Like all of Asus’ 2026 Zenbooks, the Duo is covered in the company’s “Ceraluminum” texture. Yes, it’s a nonsense word used to describe the anodization process to make these laptops feel more like a piece of pottery than an aluminum behemoth. You’ll feel this mostly on the laptop lid and the Bluetooth keyboard’s palm rests. The individual keys also hold this texture, which has the added effect of making each letter and number feel slippery compared to most other keyboards I’m used to. It’s not like the keyboard is an ice rink or that the keys are more difficult to type on. It’s just a small detail that takes time to get used to.

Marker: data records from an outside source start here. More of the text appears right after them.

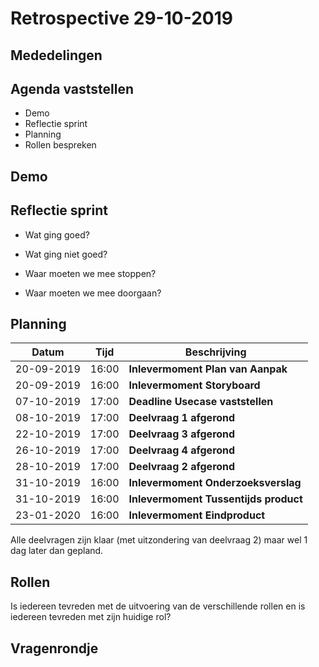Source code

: # Retrospective 29-10-2019

## Mededelingen

## Agenda vaststellen

- Demo
- Reflectie sprint
- Planning
- Rollen bespreken

## Demo

## Reflectie sprint

- Wat ging goed?

- Wat ging niet goed?

- Waar moeten we mee stoppen?

- Waar moeten we mee doorgaan?

## Planning

| Datum      | Tijd  | Beschrijving                          |
| ---------- | ----- | ------------------------------------- |
| 20-09-2019 | 16:00 | **Inlevermoment Plan van Aanpak**     |
| 20-09-2019 | 16:00 | **Inlevermoment Storyboard**          |
| 07-10-2019 | 17:00 | **Deadline Usecase vaststellen**      |
| 08-10-2019 | 17:00 | **Deelvraag 1 afgerond**              |
| 22-10-2019 | 17:00 | **Deelvraag 3 afgerond**              |
| 26-10-2019 | 17:00 | **Deelvraag 4 afgerond**              |
| 28-10-2019 | 17:00 | **Deelvraag 2 afgerond**              |
| 31-10-2019 | 16:00 | **Inlevermoment Onderzoeksverslag**   |
| 31-10-2019 | 16:00 | **Inlevermoment Tussentijds product** |
| 23-01-2020 | 16:00 | **Inlevermoment Eindproduct**         |

Alle deelvragen zijn klaar (met uitzondering van deelvraag 2) maar wel 1 dag later dan gepland.

## Rollen

Is iedereen tevreden met de uitvoering van de verschillende rollen en is iedereen tevreden met zijn huidige rol?

## Vragenrondje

That detachable keyboard is the linchpin of the entire Zenbook Duo design. It adheres via magnets housed in the bottom screen’s bezels and charges by a set of pins found at the very base of the laptop. The keyboard has a small amount of give if you put enough pressure on either side, where it can shift slightly side to side. The magnets are strong enough; you shouldn’t have an issue typing (I learned the hard way that these magnets tend to stick to any metal table you’re working on). The main reason you get the Zenbook Duo is because the keyboard can come off, revealing the second screen. That’s where this laptop comes into its own.Larger displays are good, but two screens are even better
Having not one but two 14-inch OLED monitors on a laptop of this size feels luxurious once you compare it to existing options for mobile multi-screen setups. I’ve tried devices like the first-gen Xebec Snap, which includes smaller LCD screens that hook onto the laptop connects via one USB-C port. Portable monitors like the Auro Triple Aero Pro Max are far too cumbersome and ugly to boot.
The Zenbook Duo’s screens are mirrors of each other, though only the bottom screen supports the magnetic keyboard attachment points.